Background: Understanding the interdependencies among inflammatory mediators of tissue damage following traumatic brain injury (TBI) is essential in providing effective, patient-specific care. Activated microglia and elevated concentrations of inflammatory signaling molecules reflect the complex cascades associated with acute neuroinflammation and are predictive of recovery after TBI. However, clinical TBI studies to date have not focused on modeling the dynamic temporal patterns of simultaneously evolving inflammatory mediators, which has potential in guiding the design of future immunomodulation intervention studies.
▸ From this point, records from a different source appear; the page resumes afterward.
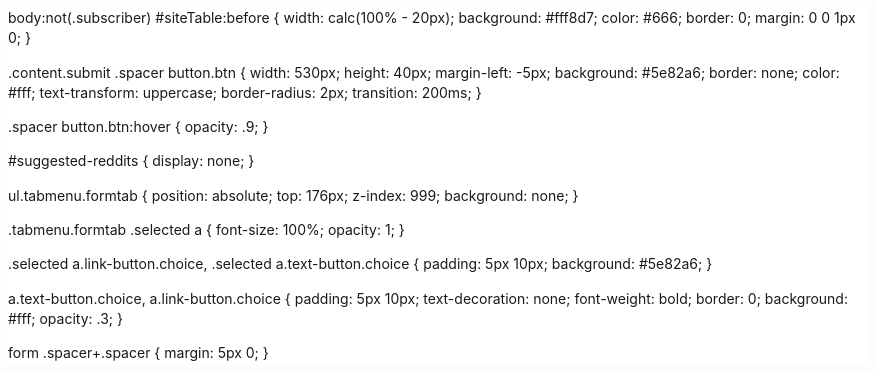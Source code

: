 body:not(.subscriber) #siteTable:before {
    width: calc(100% - 20px);
    background: #fff8d7;
    color: #666;
    border: 0;
    margin: 0 0 1px 0;
}

.content.submit .spacer button.btn {
    width: 530px;
    height: 40px;
    margin-left: -5px;
    background: #5e82a6;
    border: none;
    color: #fff;
    text-transform: uppercase;
    border-radius: 2px;
    transition: 200ms;
}

.spacer button.btn:hover {
    opacity: .9;
}

#suggested-reddits {
    display: none;
}

ul.tabmenu.formtab {
    position: absolute;
    top: 176px;
    z-index: 999;
    background: none;
}

.tabmenu.formtab .selected a {
    font-size: 100%;
    opacity: 1;
}

.selected a.link-button.choice, .selected a.text-button.choice {
    padding: 5px 10px;
    background: #5e82a6;
}

a.text-button.choice, a.link-button.choice {
    padding: 5px 10px;
    text-decoration: none;
    font-weight: bold;
    border: 0;
    background: #fff;
    opacity: .3;
}

form .spacer+.spacer {
    margin: 5px 0;
}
Methods: We derived a mathematical model consisting of ordinary differential equations (ODE) to represent interactions between pro- and anti-inflammatory cytokines, M1- and M2-like microglia, and central nervous system (CNS) tissue damage. We incorporated variables for several cytokines, interleukin (IL)-1β, IL-4, IL-10, and IL-12, known to have roles in microglial activation and phenotype differentiation. The model was fit to cerebrospinal fluid (CSF) cytokine data, collected during the first 5 days post-injury in n = 89 adults with severe TBI. Ensembles of model fits were produced for three patient subgroups: (1) a favorable outcome group (GOS = 4,5) and (2) an unfavorable outcome group (GOS = 1,2,3) both with lower pro-inflammatory load, and (3) an unfavorable outcome group (GOS = 1,2,3) with higher pro-inflammatory load. Differences in parameter distributions between subgroups were ranked using Bhattacharyya metrics to identify mechanistic differences underlying the neuroinflammatory patterns of patient groups with different TBI outcomes. Results: Optimal model fits to data showed different microglial and damage responses by patient subgroup. Upon comparison of model parameter distributions, unfavorable outcome groups were characterized by either a prolonged, pathophysiological or a transient, sub-physiological course of neuroinflammation. Conclusion: By developing a mathematical characterization of inflammatory processes informed by clinical data, we have created a system for exploring links between acute neuroinflammatory components and patient outcome in severe TBI.